Away from the directly shot sexual activities - many of which take place outside of a bedroom and involve a third man, Patipol Teekayuwat (referred to as Es) - there is a fragmented approach, mixing domestic small talk with abstract observations on love and Thai society. The film was largely shot in a village devastated by floods in 2011, which led to it becoming virtually abandoned. This, bolstered by shots of the director, Perth and Es beside a near-empty swimming pool - along with its predominately electro soundtrack by Space360 - gives the film a sense of being set apart from society, although in terms of reference to the state of wider Thailand, it is also cast adrift.

Crafting his own little idyll - the private Avalon of the film’s title - seems to have been the director’s intention, with him describing sex as a sort of “Holy Land” in his director’s note, an escape from a wider society where “sex is considered shameful, and not to be spoken of in public”. Pansittivorakul has long aimed to be a provocateur with his work - his 2009 film This Area is Under Quarantine was banned in his homeland - and he certainly doesn’t hold back for fear of censorship.

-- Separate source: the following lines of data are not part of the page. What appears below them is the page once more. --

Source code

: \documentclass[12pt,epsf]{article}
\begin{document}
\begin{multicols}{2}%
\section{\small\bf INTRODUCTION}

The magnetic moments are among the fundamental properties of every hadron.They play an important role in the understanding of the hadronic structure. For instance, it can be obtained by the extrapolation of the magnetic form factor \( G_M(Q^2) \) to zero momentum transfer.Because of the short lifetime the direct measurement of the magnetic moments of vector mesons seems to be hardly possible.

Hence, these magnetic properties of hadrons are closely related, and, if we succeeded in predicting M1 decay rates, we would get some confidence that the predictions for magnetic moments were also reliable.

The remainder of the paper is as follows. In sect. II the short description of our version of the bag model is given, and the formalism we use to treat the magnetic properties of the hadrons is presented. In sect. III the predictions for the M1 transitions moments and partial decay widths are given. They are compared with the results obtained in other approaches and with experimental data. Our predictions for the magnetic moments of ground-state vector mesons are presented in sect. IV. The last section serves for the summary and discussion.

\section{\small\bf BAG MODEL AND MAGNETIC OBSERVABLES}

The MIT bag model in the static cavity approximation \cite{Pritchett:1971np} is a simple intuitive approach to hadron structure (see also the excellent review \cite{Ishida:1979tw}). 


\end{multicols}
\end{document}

Some sections have the general feel of an art installation - a series of cinematic snapshots of the director (referred to as Poon throughout the film) and Perth as a couple or a later homoerotic montage of sex and the nooks and crannies of male bodies in close-up. These interludes have a more poetic quality than the straightforward sex tapes themselves, which though clearly important emotionally to Pansittivorakul, struggle to gain a greater resonance. 

There’s a stream-of-consciousness flow to proceedings that adds to the sense of this being an, at times, an impenetrably personal work, as the director ruminates on everything from being blocked on Facebook by a former lover to an odd little anecdote about a Thai prince who may have stolen a love serenade he famously “wrote” from the Laotians. Pansittivorakul comes closest to universal themes when he draws a loose parallel between the jellyfish, which he notes only has reproductive and digestive systems but no heart, and attitudes to relationships in his homeland. And, when we’re given respite from the physical act of sex, there are also some interesting, although largely unpursued, observations on the nature of truth and whether it is achievable.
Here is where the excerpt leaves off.